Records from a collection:
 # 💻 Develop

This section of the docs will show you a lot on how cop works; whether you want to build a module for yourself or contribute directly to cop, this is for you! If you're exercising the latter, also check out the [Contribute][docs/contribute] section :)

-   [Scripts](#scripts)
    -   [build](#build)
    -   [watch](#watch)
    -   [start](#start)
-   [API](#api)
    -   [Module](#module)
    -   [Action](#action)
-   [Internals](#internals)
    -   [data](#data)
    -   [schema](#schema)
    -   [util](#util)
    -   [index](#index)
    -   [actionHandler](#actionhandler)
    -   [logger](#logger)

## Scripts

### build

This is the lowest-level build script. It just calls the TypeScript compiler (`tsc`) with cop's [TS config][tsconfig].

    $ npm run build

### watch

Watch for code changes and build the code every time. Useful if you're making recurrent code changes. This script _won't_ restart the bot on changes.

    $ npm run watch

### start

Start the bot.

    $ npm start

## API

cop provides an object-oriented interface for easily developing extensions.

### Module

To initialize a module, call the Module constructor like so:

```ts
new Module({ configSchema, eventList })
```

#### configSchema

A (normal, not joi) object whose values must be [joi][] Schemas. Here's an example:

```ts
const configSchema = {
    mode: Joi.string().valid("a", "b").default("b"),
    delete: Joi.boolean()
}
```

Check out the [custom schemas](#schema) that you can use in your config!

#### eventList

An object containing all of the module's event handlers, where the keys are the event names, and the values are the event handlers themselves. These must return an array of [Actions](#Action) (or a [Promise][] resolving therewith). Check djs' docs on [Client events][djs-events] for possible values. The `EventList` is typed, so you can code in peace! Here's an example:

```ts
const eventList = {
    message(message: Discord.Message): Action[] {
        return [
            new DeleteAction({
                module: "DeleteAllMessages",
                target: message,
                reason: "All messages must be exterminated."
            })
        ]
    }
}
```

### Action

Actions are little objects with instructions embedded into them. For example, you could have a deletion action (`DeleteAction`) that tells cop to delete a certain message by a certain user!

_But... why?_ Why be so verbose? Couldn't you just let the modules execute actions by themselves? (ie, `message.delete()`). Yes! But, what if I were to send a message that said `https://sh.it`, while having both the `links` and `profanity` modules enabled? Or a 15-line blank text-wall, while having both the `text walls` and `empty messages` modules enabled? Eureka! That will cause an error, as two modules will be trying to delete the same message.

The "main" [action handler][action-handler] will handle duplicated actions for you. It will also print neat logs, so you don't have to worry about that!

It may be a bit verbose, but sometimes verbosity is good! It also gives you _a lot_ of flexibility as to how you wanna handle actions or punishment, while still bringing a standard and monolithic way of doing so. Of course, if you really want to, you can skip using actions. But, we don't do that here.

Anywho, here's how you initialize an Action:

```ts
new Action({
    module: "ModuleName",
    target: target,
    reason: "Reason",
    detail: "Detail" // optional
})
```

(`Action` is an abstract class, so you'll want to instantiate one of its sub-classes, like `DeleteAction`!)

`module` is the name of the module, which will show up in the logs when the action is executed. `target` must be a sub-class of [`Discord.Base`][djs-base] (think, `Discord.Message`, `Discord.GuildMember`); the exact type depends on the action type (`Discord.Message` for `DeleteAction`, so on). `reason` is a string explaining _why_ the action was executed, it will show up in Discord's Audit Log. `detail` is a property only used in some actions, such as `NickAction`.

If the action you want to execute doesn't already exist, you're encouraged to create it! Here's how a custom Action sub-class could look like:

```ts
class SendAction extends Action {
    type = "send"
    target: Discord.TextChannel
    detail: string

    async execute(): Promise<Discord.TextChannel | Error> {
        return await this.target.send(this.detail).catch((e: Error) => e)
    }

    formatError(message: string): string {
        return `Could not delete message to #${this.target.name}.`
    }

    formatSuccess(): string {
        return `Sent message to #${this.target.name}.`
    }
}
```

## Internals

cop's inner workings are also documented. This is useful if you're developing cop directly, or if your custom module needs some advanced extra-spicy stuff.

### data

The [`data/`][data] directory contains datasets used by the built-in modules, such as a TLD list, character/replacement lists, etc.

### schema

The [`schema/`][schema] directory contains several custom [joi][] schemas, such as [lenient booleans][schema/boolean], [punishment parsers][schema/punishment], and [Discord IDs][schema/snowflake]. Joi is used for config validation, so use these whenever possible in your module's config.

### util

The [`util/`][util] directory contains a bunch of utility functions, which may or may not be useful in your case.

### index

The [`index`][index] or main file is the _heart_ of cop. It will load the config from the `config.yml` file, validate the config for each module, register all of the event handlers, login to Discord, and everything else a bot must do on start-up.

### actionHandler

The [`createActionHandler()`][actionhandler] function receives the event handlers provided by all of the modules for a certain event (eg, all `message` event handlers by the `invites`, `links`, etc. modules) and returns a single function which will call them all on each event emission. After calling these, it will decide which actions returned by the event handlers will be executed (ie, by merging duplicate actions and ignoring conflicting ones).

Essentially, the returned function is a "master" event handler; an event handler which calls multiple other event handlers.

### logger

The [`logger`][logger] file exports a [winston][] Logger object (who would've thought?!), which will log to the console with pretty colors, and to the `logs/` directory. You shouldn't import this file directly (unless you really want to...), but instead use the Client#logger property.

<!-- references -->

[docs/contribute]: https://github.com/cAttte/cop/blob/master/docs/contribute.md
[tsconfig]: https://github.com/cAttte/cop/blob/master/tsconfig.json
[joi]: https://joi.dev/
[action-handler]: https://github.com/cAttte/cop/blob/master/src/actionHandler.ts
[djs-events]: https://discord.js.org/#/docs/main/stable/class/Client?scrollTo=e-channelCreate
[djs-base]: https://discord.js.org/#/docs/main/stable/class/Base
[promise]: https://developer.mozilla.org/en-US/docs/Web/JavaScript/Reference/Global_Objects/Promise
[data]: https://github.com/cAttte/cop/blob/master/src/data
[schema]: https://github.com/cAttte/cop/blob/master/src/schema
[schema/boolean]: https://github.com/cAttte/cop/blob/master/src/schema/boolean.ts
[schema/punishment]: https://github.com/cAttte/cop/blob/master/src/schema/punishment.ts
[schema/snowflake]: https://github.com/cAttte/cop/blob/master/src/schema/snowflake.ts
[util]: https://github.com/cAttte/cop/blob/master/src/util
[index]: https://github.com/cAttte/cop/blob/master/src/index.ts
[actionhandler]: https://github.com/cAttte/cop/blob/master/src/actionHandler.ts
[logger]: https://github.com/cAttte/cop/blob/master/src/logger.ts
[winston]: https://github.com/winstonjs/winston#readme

Task to carry out: Determine how many lines in the records include the word "contains", and reply with that number alone.

Answer below: 3